For a 3-way merge to happen, three check-ins should be sufficient: base, source, and target (source and target should be traceable to base check-in; Source check-in (in our scenario, source it’s "featureSP"—the latest check-in) is traceable to base though both branching operations, so all information is available. I guess this use case has never been considered valuable. I suspect merging changes between sibling branches in TFS may be prone to the same problem, but I haven't tried it yet.

Daniel Sniderman suggested a workaround to this problem by using a baseless merge (from command line with /baseless parameter; see MSDN), thus forcing TFS to use a 2-way merge instead of a 3-way. However, the 2-way merge usually produces a worse result by leaving more unresolvable conflicts. A baseless merge of "featureSP" into "master" would establish a relationship between branches, making future merges easier (from the dialog). I suspect that once the new relationship is established, the old one is lost and merging from "feature" to "master" will bring the same problem again, but I haven’t tried this approach yet.

Other TFS limitations similar to the one described above make branching in TFS a strategic operation that requires planning and coordination. In contrast, Distributed Version Control System (DVCS) keeps branching tactical (even local) and much easier to use; the branch is just a pointer to the commit in the version graph (at least in case of Git). Branches can be created and removed while keeping the version graph the same. Merging in DVCS uses the version graph and does not limit the number of branch pointers between source and base commits.

For a nice comparison of merge algorithms in systems with and without merge metadata (Git and SVN), see Stackoverflow.

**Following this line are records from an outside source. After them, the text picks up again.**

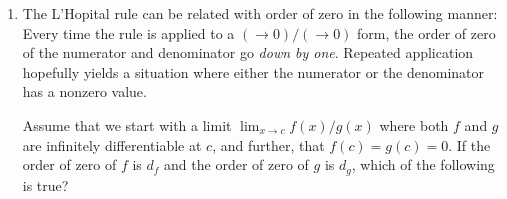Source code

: \documentclass[10pt]{amsart}
\begin{document}
\begin{enumerate}
  \begin{enumerate}[(A)]
  \item $1$
  \item $2$
  \item $3$
  \item $5$
  \item $6$
  \end{enumerate}

  {\em Answer}: Option (E)

  {\em Explanation}: Roughly speaking, the order of zero of the
  composite function is the product of the orders of zeros. This is
  valid when $c = 0$, i.e., we are taking the order of zero at
  zero. Otherwise, the statement needs to be modified somewhat.

  {\em Performance review}: $9$ out of $11$ got this. $1$ each chose
  (C) and (D).
\item The L'Hopital rule can be related with order of zero in the
  following manner: Every time the rule is applied to a $(\to 0)/(\to
  0)$ form, the order of zero of the numerator and denominator go {\em
    down by one}. Repeated application hopefully yields a situation
  where either the numerator or the denominator has a nonzero value.

  Assume that we start with a limit $\lim_{x \to c} f(x)/g(x)$ where
  both $f$ and $g$ are infinitely differentiable at $c$, and further,
  that $f(c) = g(c) = 0$. If the order of zero of $f$ is $d_f$ and the
  order of zero of $g$ is $d_g$, which of the
  following is true?


\end{enumerate}
\end{document}
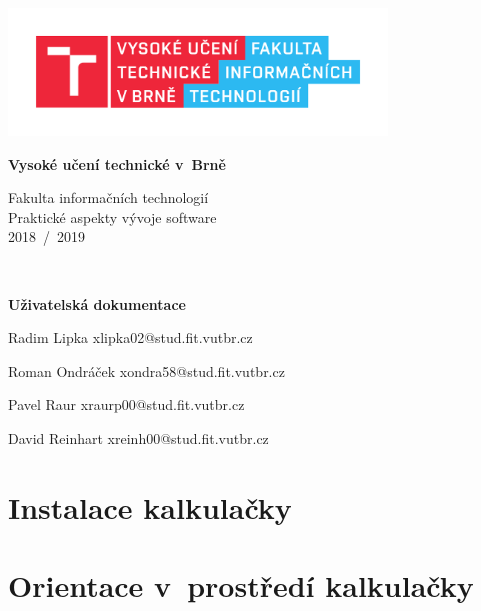 \documentclass[12pt]{article}
\begin{document}
\begin{titlepage}
	\begin{center}

		\includegraphics[height = 96pt]{img/FIT_barevne_CMYK_CZ.pdf} \\

		\begin{LARGE}
			\textbf{Vysoké učení technické v~Brně} \\
		\end{LARGE}

		\begin{large}
			Fakulta informačních technologií \\
			Praktické aspekty vývoje software \\
			2018~/~2019 
		\end{large}
		\\[78mm]

		\begin{huge}
				\textbf{Uživatelská dokumentace} \\
			\begin{large}		
		Radim Lipka xlipka02@stud.fit.vutbr.cz
		
        Roman Ondráček xondra58@stud.fit.vutbr.cz
        
        Pavel Raur xraurp00@stud.fit.vutbr.cz
        
        David Reinhart xreinh00@stud.fit.vutbr.cz
        \end{large}
		\end{huge}
	\end{center}

	\vfill


\end{titlepage}

\tableofcontents
\newpage

\section{Instalace kalkulačky}
\section{Orientace v~prostředí kalkulačky}
\end{document}
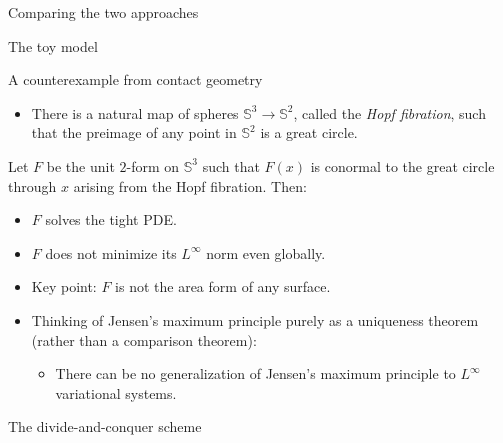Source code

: \documentclass[10pt]{beamer}
\begin{document}
\begin{frame}{Comparing the two approaches}
    
\end{frame}

\begin{frame}{The toy model}

\end{frame}

\begin{frame}{A counterexample from contact geometry}
    \begin{itemize}
        \item There is a natural map of spheres $\mathbb S^3 \to \mathbb S^2$, called the \emph{Hopf fibration}, such that the preimage of any point in $\mathbb S^2$ is a great circle. 
    \end{itemize}

    \begin{theorem}[B '24]
    Let $F$ be the unit $2$-form on $\mathbb S^3$ such that $F(x)$ is conormal to the great circle through $x$ arising from the Hopf fibration.
    Then: 
\begin{itemize}
    \item $F$ solves the tight PDE.  
    \item $F$ does not minimize its $L^\infty$ norm even globally.
\end{itemize}
\end{theorem}

\begin{itemize}
\item Key point: $F$ is not the area form of any surface.  
\item Thinking of Jensen's maximum principle purely as a uniqueness theorem (rather than a comparison theorem):  
\begin{itemize}
\item There can be no generalization of Jensen's maximum principle to $L^\infty$ variational systems.
\end{itemize}
\end{itemize}
\end{frame}

\begin{frame}{The divide-and-conquer scheme}
    
\end{frame}
\end{document}
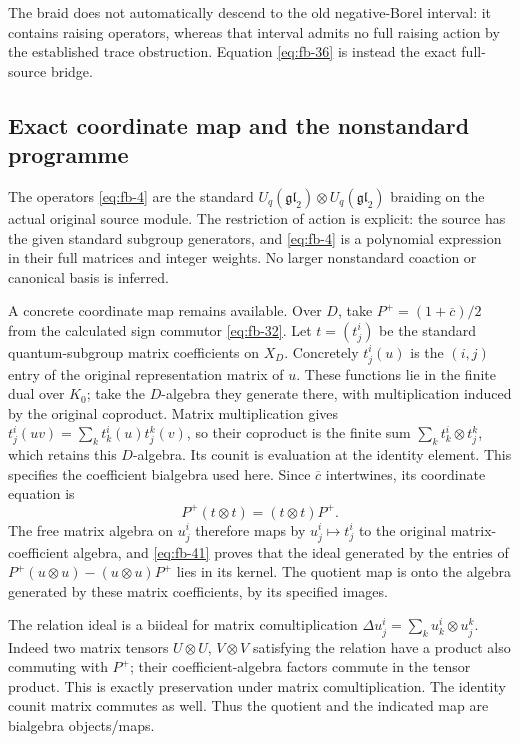 The braid does not automatically descend to the old negative-Borel
interval: it contains raising operators, whereas that interval
admits no full raising action by the established trace obstruction.
Equation \eqref{eq:fb-36} is instead the exact full-source bridge.

\subsection{Exact coordinate map and the nonstandard programme}
\label{sec:fb-coordinates}

The operators \eqref{eq:fb-4} are the standard
\(U_q(\mathfrak{gl}_2)\otimes U_q(\mathfrak{gl}_2)\) braiding on the
actual original source module. The restriction of action is explicit:
the source has the given standard subgroup generators, and \eqref{eq:fb-4} is
a polynomial expression in their full matrices and integer weights.
No larger nonstandard coaction or canonical basis is inferred.

A concrete coordinate map remains available. Over \(D\), take
\(P^+=(1+\overline c)/2\) from the calculated sign commutor \eqref{eq:fb-32}.
Let \(t=(t^i_j)\) be the standard quantum-subgroup matrix coefficients
on \(X_D\). Concretely \(t^i_j(u)\) is the \((i,j)\) entry of the
original representation matrix of \(u\). These functions lie in the
finite dual over \(K_0\); take the \(D\)-algebra they generate there,
with multiplication induced by the original coproduct. Matrix
multiplication gives
\(t^i_j(uv)=\sum_k t^i_k(u)t^k_j(v)\), so their coproduct is the finite
sum \(\sum_k t^i_k\otimes t^k_j\), which retains this \(D\)-algebra.
Its counit is evaluation at the identity element. This specifies the
coefficient bialgebra used here. Since \(\overline c\) intertwines,
its coordinate equation is
\begin{equation}\tag{FB41}\label{eq:fb-41}
P^+(t\otimes t)=(t\otimes t)P^+.
\end{equation}
The free matrix algebra on \(u^i_j\) therefore maps by
\(u^i_j\mapsto t^i_j\) to the original matrix-coefficient algebra,
and \eqref{eq:fb-41} proves that the ideal generated by the entries of
\(P^+(u\otimes u)-(u\otimes u)P^+\) lies in its kernel.
The quotient map is onto the algebra generated by these matrix
coefficients, by its specified images.

The relation ideal is a biideal for matrix comultiplication
\(\Delta u^i_j=\sum_k u^i_k\otimes u^k_j\). Indeed two matrix tensors
\(U\otimes U\), \(V\otimes V\) satisfying the relation have a product
also commuting with \(P^+\); their coefficient-algebra factors commute
in the tensor product. This is exactly preservation under matrix
comultiplication. The identity counit matrix commutes as well.
Thus the quotient and the indicated map are bialgebra objects/maps.

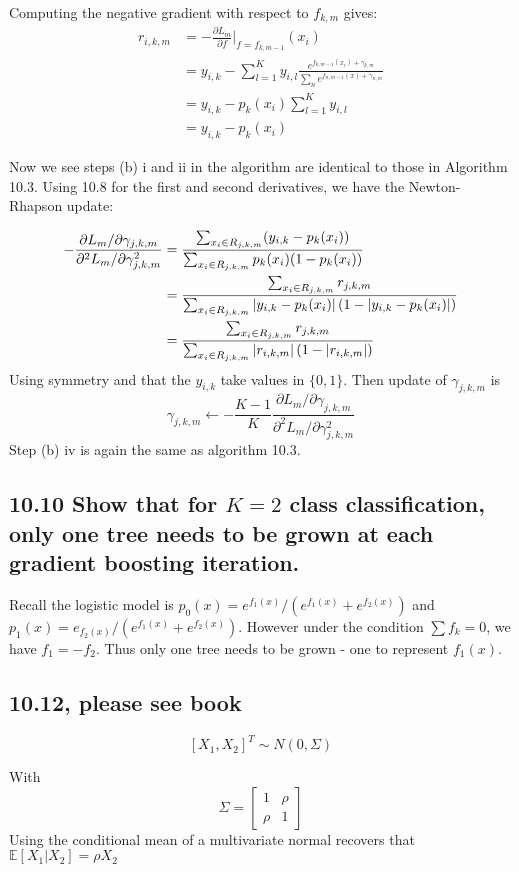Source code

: Computing the negative gradient with respect to $f_{k, m}$ gives:
\begin{align*}
    r_{i,k,m} &= -\frac{\partial L_m}{\partial f}\vert_{f = f_{k,m-1}}(x_i)\\ 
    &=  y_{i,k} -   \sum_{l=1}^{K} y_{i,l} \frac{e^{f_{k,m-1}(x_i) + \gamma_{k,m}}}{\sum_n e^{f_{n,m-1}(x) + \gamma_{n,m}}} \\
     &=  y_{i,k} - p_k(x_i) \sum_{l=1}^{K} y_{i,l}\\
     &=  y_{i,k} -  p_k(x_i) 
\end{align*}

Now we see steps (b) i and ii in the algorithm are identical to those in Algorithm 10.3. Using 10.8 for the first and second derivatives, we have the Newton-Rhapson update:

\begin{align*}
    -\frac{\partial L_m / \partial \gamma_{j,k,m} }{{\partial^2 L_m / \partial \gamma_{j,k,m}^2 }} &= \frac{\sum_{x_i \in R_{j,k,m}} (y_{i,k} - p_k(x_i))}{\sum_{x_i \in R_{j,k,m}} p_k(x_i) (1 - p_k(x_i))} \\
    &= \frac{\sum_{x_i \in R_{j,k,m}} r_{j,k,m}}{\sum_{x_i \in R_{j,k,m}} \left\vert y_{i,k} - p_k(x_i)\right\vert ( 1 - \left\vert y_{i,k} - p_k(x_i)\right\vert) } \\
    &=  \frac{\sum_{x_i \in R_{j,k,m}} r_{j,k,m}}{\sum_{x_i \in R_{j,k,m}} \left\vert r_{i,k,m}\right\vert ( 1 - \left\vert r_{i,k,m}\right\vert )} 
\end{align*}
Using symmetry and that the $y_{i,k}$ take values in $\{0,1\}$.
Then update of $\gamma_{j,k,m}$ is
$$\gamma_{j,k,m} \leftarrow -\frac{K-1}{K}\frac{\partial L_m / \partial \gamma_{j,k,m} }{{\partial^2 L_m / \partial \gamma_{j,k,m}^2 }}$$
Step (b) iv is again the same as algorithm 10.3.


\subsection*{10.10 Show that for $K = 2$ class classification, only one tree needs to be grown at each gradient boosting iteration.}

Recall the logistic model is $p_0(x) = e^{f_1(x)} / ( e^{f_1(x)} + e^{f_2(x)})$ and $p_1(x) = e_{f_2(x)} / ( e^{f_1(x)} + e^{f_2(x)} )$. However under the condition $\sum f_k = 0$, we have $f_1 = -f_2$. Thus only one tree needs to be grown - one to represent $f_1(x)$.

\subsection*{10.12, please see book}

$$[X_1, X_2]^T \sim N\left(0,\Sigma
\right) $$

With $$\Sigma = \begin{bmatrix}
1 & \rho\\ 
\rho & 1
\end{bmatrix}$$
Using the conditional mean of a multivariate normal recovers that $\mathbb{E}\left[X_1 \vert X_2\right] = \rho X_2$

TFS keeps information about branches and merges (check operation types in Change Details window), so it should merge efficiently.

Thursday, March 22, 2012

TFS2010 Gated Check-In and Multiple Build Agents

Most dev teams today improve their process by establishing the practice of Continuous Integration (CI; and automating builds and tests. There are many products available to help perform automated builds. The range of products provide a fit for any size wallet. Microsoft Team Foundation Server 2010 (TFS2010) comes with these capabilities built-in. TFS2010 goes beyond check-in-build-test-report functionality and offers gated check-ins: build-test-report-check-in. This mode prevents broken builds appearing in the Source Control Management (SCM) system.
Gated check-ins are implemented on top of shelvesets. Once turned on for build definition, gated check-in will cause all check-ins to submit changes as shelvesets. The build server processes the shelveset and, if the build and tests are successful, the build server checks the changes into SCM and makes them available to other team members. Gated check-ins are subject to the same limitations as shelvesets though ( ).
As the project grows in terms of team and/or source code size, scalability of the TFS builds may become the next challenge. One of the easiest steps to address this problem is to add more TFS build agents. Since each build agent can work on one build at a time, having multiple build agents should allow TFS to process multiple check-ins concurrently, right?

For regular CI, adding build agents improves the overall development process. Each gated check-in requires "exclusive" write access to the source code during build and test, so all build agents, except one, will be idle.

Most developers face resource sharing issues everyday (database locks and scaling-out challenges are the most popular). Performance improvement efforts usually go either into scaling up or into eventually consistent world. Gated check-ins and TFS scalability are the same challenges but in a new context. The solutions are the same as well: scale up the TFS server or move into eventually consistent old-and-proven CI (check-in-build-test-report).

It is easy to test the behavior mentioned above by using VMs with Visual Studio/TFS ( Add another agent, download a large open source project (I used Orchard CMS), set up build with Gated Check-In, and try submitting two changes one after another. Only one agent will be working.